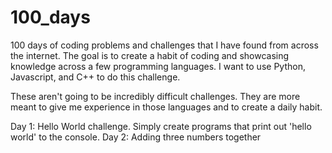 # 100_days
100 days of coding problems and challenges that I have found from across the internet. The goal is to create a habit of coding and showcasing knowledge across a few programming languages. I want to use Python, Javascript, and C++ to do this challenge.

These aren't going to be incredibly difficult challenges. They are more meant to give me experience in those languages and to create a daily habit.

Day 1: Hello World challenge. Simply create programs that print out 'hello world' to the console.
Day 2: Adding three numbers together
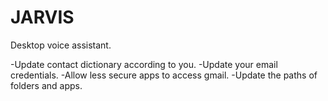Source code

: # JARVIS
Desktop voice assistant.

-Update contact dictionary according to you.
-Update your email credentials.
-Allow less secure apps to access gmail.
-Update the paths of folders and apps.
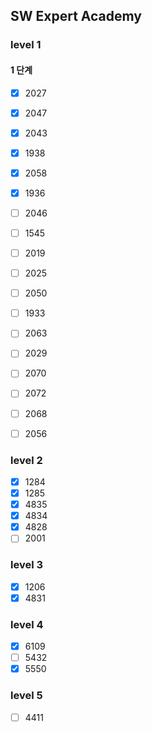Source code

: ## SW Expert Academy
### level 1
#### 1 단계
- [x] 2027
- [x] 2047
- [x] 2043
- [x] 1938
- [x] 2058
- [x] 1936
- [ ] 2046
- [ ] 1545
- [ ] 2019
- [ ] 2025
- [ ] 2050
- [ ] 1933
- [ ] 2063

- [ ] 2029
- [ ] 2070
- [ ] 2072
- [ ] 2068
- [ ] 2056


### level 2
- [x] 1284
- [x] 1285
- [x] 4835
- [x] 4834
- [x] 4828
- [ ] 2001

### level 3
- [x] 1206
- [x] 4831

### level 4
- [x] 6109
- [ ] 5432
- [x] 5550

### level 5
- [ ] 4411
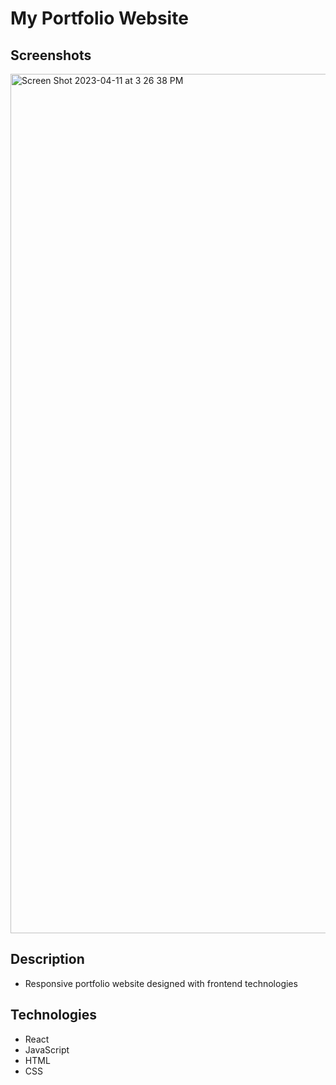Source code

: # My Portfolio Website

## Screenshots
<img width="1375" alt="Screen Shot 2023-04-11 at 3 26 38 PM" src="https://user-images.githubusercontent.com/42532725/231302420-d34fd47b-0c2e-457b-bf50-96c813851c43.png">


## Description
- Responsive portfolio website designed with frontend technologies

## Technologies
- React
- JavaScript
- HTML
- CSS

...

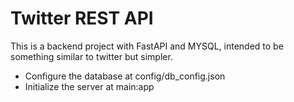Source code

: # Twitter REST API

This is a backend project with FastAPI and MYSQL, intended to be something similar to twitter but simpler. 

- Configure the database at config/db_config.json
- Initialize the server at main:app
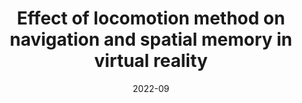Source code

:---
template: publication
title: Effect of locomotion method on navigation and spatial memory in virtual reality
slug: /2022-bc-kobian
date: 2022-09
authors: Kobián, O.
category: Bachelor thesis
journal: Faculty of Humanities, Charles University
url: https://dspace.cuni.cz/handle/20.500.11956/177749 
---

--

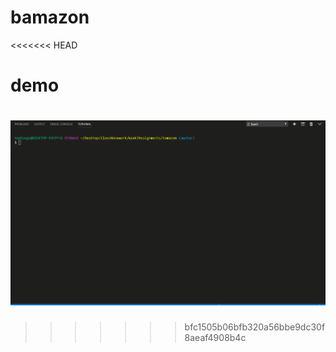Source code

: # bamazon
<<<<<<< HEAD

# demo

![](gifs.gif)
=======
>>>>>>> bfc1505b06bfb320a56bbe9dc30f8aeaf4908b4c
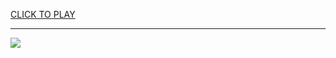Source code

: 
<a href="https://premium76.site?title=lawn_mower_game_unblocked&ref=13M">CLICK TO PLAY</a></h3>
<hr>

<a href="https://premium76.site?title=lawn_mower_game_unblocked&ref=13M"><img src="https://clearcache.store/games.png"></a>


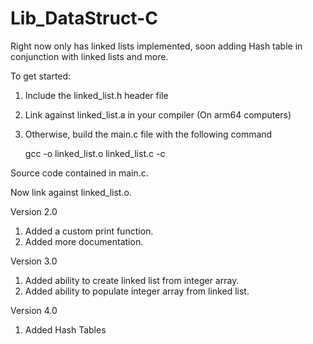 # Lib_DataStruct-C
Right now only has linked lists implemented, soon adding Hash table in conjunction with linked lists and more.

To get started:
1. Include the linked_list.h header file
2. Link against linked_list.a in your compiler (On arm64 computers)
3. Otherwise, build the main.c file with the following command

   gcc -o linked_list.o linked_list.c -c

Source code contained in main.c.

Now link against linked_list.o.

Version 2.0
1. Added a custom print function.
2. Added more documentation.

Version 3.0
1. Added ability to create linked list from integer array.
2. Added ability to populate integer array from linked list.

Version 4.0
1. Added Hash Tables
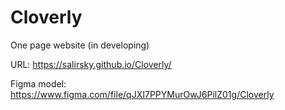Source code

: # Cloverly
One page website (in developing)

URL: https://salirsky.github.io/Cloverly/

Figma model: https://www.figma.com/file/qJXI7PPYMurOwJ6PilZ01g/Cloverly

What you will do: If a line in the entries contains "Hash", copy it.

Exercise result:
Right now only has linked lists implemented, soon adding Hash table in conjunction with linked lists and more.
1. Added Hash Tables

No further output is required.